Shah Farhat et al. (2005) conducted a study entitled as “the effect of shirkhesht on newborns' indirect hyperbilirobinemia” in Imam Reza Hospital of Mashhad, Iran, on 104 newborns admitted to the neonatal intensive care unit. In that survey, the bilirubin level was not significantly different between the groups in terms of duration of hospital stay. The bilirubin level showed no significant difference after treatment in the two groups. The results of the mentioned study showed that consumption 6 g of purgative manna wasnot as effective as placebo for neonatal jaundice (23). In the mentioned study, no standard level was considered for purgative manna. In the mentioned study, one group received only 6 g of purgative manna on admission, and another group took a placebo (0.1% starchy water and a drop of caramel); as a result, the mean levels of serum bilirubin after 72 h were 14.1 and 14.2 in the intervention and comparison groups, respectively.

Medicinal plants that have recently attracted the interest of researchers are acknowledged as a treatment option for neonatal jaundice, and their effectiveness is confirmed in clinical studies. The Chinese have always used herbs with efficient therapeutic effects (22, 24). In the Iranian traditional medicine, purgative manna has been used to treat neonatal jaundice (9).

The present study used bilineaster drop containing purgative manna extract (300 mg/ml of mannitol, which is active ingredient of purgative manna). The purgative manna obtained from cotoneaster contains mannitol, sucrose, dextrose, fructose, and multiple polysaccharides. The level of mannitol is about 40-60% in purgative manna.

Mannitol has minor oral absorption in the gastrointestinal tract and causes osmotic diarrhea in the intestines. This property of mannitol available in purgative manna may lead to excretion of optical and structural isomers of bilirubin (which are produced under the influence of light or are imported into the intestine through heme metabolism) through feces and reduce the levels of bilirubin (22). The present study demonstrated that bilineaster drop could lower neonatal bilirubin levels and improve jaundice without showing any side effects or the need for re-treatment.

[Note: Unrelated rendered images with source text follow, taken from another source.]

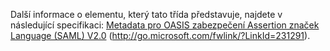 Další informace o elementu, který tato třída představuje, najdete v následující specifikaci: [Metadata pro OASIS zabezpečení Assertion značek Language (SAML) V2.0](http://go.microsoft.com/fwlink/?LinkId=231291) (http://go.microsoft.com/fwlink/?LinkId=231291).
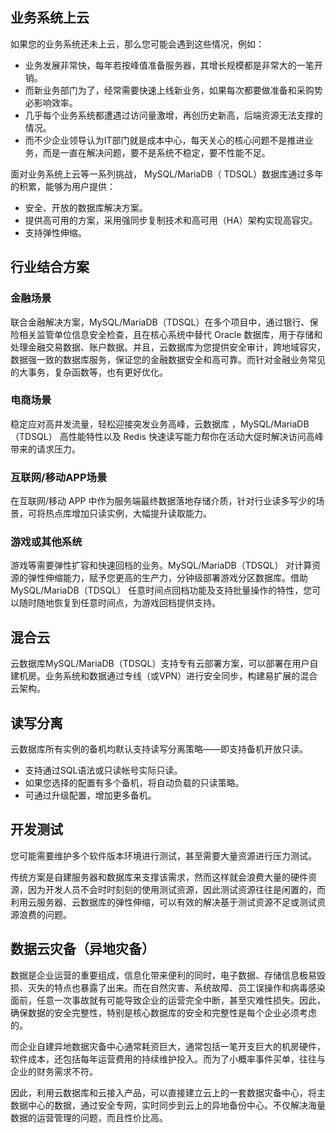 
## 业务系统上云

如果您的业务系统还未上云，那么您可能会遇到这些情况，例如：

- 业务发展非常快，每年若按峰值准备服务器，其增长规模都是非常大的一笔开销。
- 而新业务部门为了，经常需要快速上线新业务，如果每次都要做准备和采购势必影响效率。
- 几乎每个业务系统都遭遇过访问量激增，再创历史新高，后端资源无法支撑的情况。
- 而不少企业领导认为IT部门就是成本中心，每天关心的核心问题不是推进业务，而是一直在解决问题，要不是系统不稳定，要不性能不足。

面对业务系统上云等一系列挑战， MySQL/MariaDB（ TDSQL）数据库通过多年的积累，能够为用户提供：

- 安全、开放的数据库解决方案。
- 提供高可用的方案，采用强同步复制技术和高可用（HA）架构实现高容灾。
- 支持弹性伸缩。

## 行业结合方案
### 金融场景
联合金融解决方案，MySQL/MariaDB（TDSQL）在多个项目中，通过银行、保险相关监管单位信息安全检查，且在核心系统中替代 Oracle 数据库，用于存储和处理金融交易数据、账户数据。并且，云数据库为您提供安全审计，跨地域容灾，数据强一致的数据库服务，保证您的金融数据安全和高可靠。而针对金融业务常见的大事务，复杂函数等，也有更好优化。

### 电商场景
稳定应对高并发流量，轻松迎接突发业务高峰，云数据库 ，MySQL/MariaDB（TDSQL） 高性能特性以及 Redis 快速读写能力帮你在活动大促时解决访问高峰带来的请求压力。

### 互联网/移动APP场景
在互联网/移动 APP 中作为服务端最终数据落地存储介质，针对行业读多写少的场景，可将热点库增加只读实例，大幅提升读取能力。

### 游戏或其他系统

游戏等需要弹性扩容和快速回档的业务。MySQL/MariaDB（TDSQL） 对计算资源的弹性伸缩能力，赋予您更高的生产力，分钟级部署游戏分区数据库。借助 MySQL/MariaDB（TDSQL）  任意时间点回档功能及支持批量操作的特性，您可以随时随地恢复到任意时间点，为游戏回档提供支持。

## 混合云

云数据库MySQL/MariaDB（TDSQL）支持专有云部署方案，可以部署在用户自建机房。业务系统和数据通过专线（或VPN）进行安全同步，构建易扩展的混合云架构。

## 读写分离
云数据库所有实例的备机均默认支持读写分离策略——即支持备机开放只读。
 
- 支持通过SQL语法或只读帐号实际只读。
- 如果您选择的配置有多个备机，将自动负载的只读策略。
- 可通过升级配置，增加更多备机。


## 开发测试
您可能需要维护多个软件版本环境进行测试，甚至需要大量资源进行压力测试。

传统方案是自建服务器和数据库来支撑该需求，然而这样就会浪费大量的硬件资源，因为开发人员不会时时刻刻的使用测试资源，因此测试资源往往是闲置的，而利用云服务器、云数据库的弹性伸缩，可以有效的解决基于测试资源不足或测试资源浪费的问题。

## 数据云灾备（异地灾备）

数据是企业运营的重要组成，信息化带来便利的同时，电子数据、存储信息极易毁损、灭失的特点也暴露了出来。而在自然灾害、系统故障、员工误操作和病毒感染面前，任意一次事故就有可能导致企业的运营完全中断，甚至灾难性损失。因此，确保数据的安全完整性，特别是核心数据库的安全和完整性是每个企业必须考虑的。

而企业自建异地数据灾备中心通常耗资巨大，通常包括一笔开支巨大的机房硬件，软件成本，还包括每年运营费用的持续维护投入。而为了小概率事件买单，往往与企业的财务需求不符。

因此，利用云数据库和云接入产品，可以直接建立云上的一套数据灾备中心，将主数据中心的数据，通过安全专网，实时同步到云上的异地备份中心。不仅解决海量数据的运营管理的问题，而且性价比高。
 
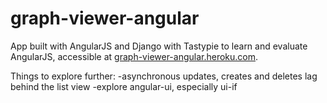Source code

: graph-viewer-angular
====================
App built with AngularJS and Django with Tastypie to learn and evaluate AngularJS, accessible at [graph-viewer-angular.heroku.com](graph-viewer-angular.heroku.com).

Things to explore further:
	-asynchronous updates, creates and deletes lag behind the list view
	-explore angular-ui, especially ui-if
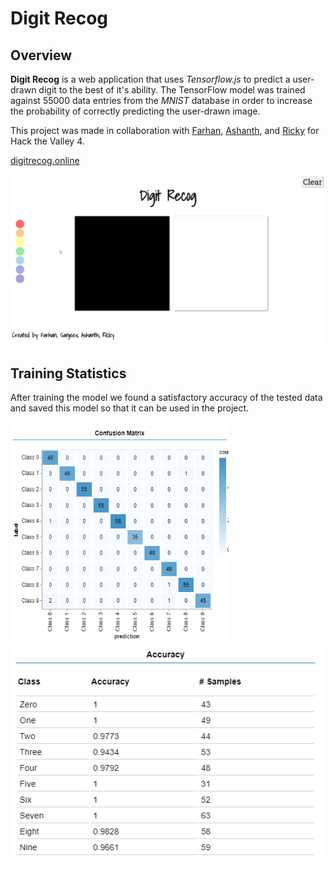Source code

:# Digit Recog

## Overview
**Digit Recog** is a web application that uses *Tensorflow.js* to predict a user-drawn digit to the best of it's ability. The TensorFlow model was trained against 55000 data entries from the *MNIST* database in order to increase the probability of correctly predicting the user-drawn image. 

This project was made in collaboration with [Farhan](https://github.com/fofsfofs), [Ashanth](https://github.com/Ashxnth), and [Ricky](https://github.com/Ricky-H142) for Hack the Valley 4. 

[digitrecog.online](http://digitrecog.online)

<p align="center">
  <img src="/readme/model.gif">
</p>

## Training Statistics
After training the model we found a satisfactory accuracy of the tested data and saved this model so that it can be used in the project.
<p float="left">
  <img src="/readme/matrix.png" width="350" height="350" />
  <img src="/readme/accuracy.png" width= "500" height="350"/>
</p?
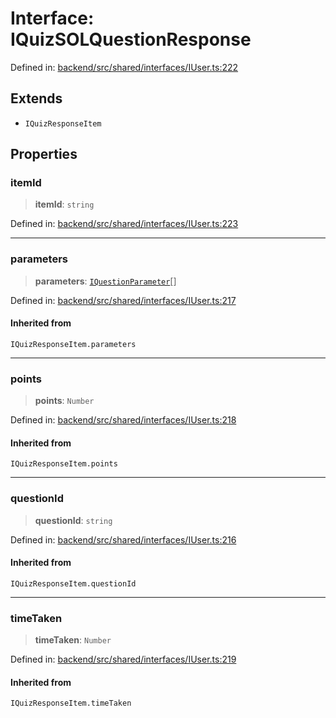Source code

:# Interface: IQuizSOLQuestionResponse

Defined in: [backend/src/shared/interfaces/IUser.ts:222](https://github.com/continuousactivelearning/cal/blob/5ae0447098795fdcf3a415f0360ebe51565b6949/backend/src/shared/interfaces/IUser.ts#L222)

## Extends

- `IQuizResponseItem`

## Properties

### itemId

> **itemId**: `string`

Defined in: [backend/src/shared/interfaces/IUser.ts:223](https://github.com/continuousactivelearning/cal/blob/5ae0447098795fdcf3a415f0360ebe51565b6949/backend/src/shared/interfaces/IUser.ts#L223)

***

### parameters

> **parameters**: [`IQuestionParameter`](IQuestionParameter.md)[]

Defined in: [backend/src/shared/interfaces/IUser.ts:217](https://github.com/continuousactivelearning/cal/blob/5ae0447098795fdcf3a415f0360ebe51565b6949/backend/src/shared/interfaces/IUser.ts#L217)

#### Inherited from

`IQuizResponseItem.parameters`

***

### points

> **points**: `Number`

Defined in: [backend/src/shared/interfaces/IUser.ts:218](https://github.com/continuousactivelearning/cal/blob/5ae0447098795fdcf3a415f0360ebe51565b6949/backend/src/shared/interfaces/IUser.ts#L218)

#### Inherited from

`IQuizResponseItem.points`

***

### questionId

> **questionId**: `string`

Defined in: [backend/src/shared/interfaces/IUser.ts:216](https://github.com/continuousactivelearning/cal/blob/5ae0447098795fdcf3a415f0360ebe51565b6949/backend/src/shared/interfaces/IUser.ts#L216)

#### Inherited from

`IQuizResponseItem.questionId`

***

### timeTaken

> **timeTaken**: `Number`

Defined in: [backend/src/shared/interfaces/IUser.ts:219](https://github.com/continuousactivelearning/cal/blob/5ae0447098795fdcf3a415f0360ebe51565b6949/backend/src/shared/interfaces/IUser.ts#L219)

#### Inherited from

`IQuizResponseItem.timeTaken`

A limitation of this study was the discharge of most infants before 48 h, which resulted in conducting 36 and 48 h bilirubin measurements on a smaller sample size. However, it should be noted that most of the cases, particularly those in the intervention group, were discharged due to observing acceptable level of bilirubin based on the treating physician’ opinion and in some cases, due to personal desire.



Implications for Practice

According to the results of the present study, the use of bilineaster drop along with phototherapy significantly reduced the total and indirect bilirubin levels in the first 24 h after intervention, compared to the use of phototherapy alone. However, the intervention did not change the downward trend. Taking into account the reduction of the total and indirect bilirubin levels and duration of hospital stay, it is recommended to use this drop along with phototherapy in treating neonatal hyperbilirubinemia. Using results of this research can to prevent and reduce the effects of long-term phototherapy or the readmission Baby.



This paper was extracted from a Master's thesis in nursing, which was approved by Sabzevar University of Medical Sciences, Iran (Code No.: IR.MEDSAB.REC.1394.17). The thesis was recorded in the Iranian Registry of Clinical Trials database (Code No.: IRCT2015050622115N1). Hereby, the authors express their gratitude to Deputy of Research of Sabzevar University of Medical Sciences for their financial support. Furthermore, the researchers appreciate the infants' mothers, authorities, supervisors, nurses, physicians, and all the staff working at Pediatric Emergency Department of Ghaem Hospital of Mashhad for their cooperation with this project.


Conflict of interest

The authors declare that there is no conflict of interest.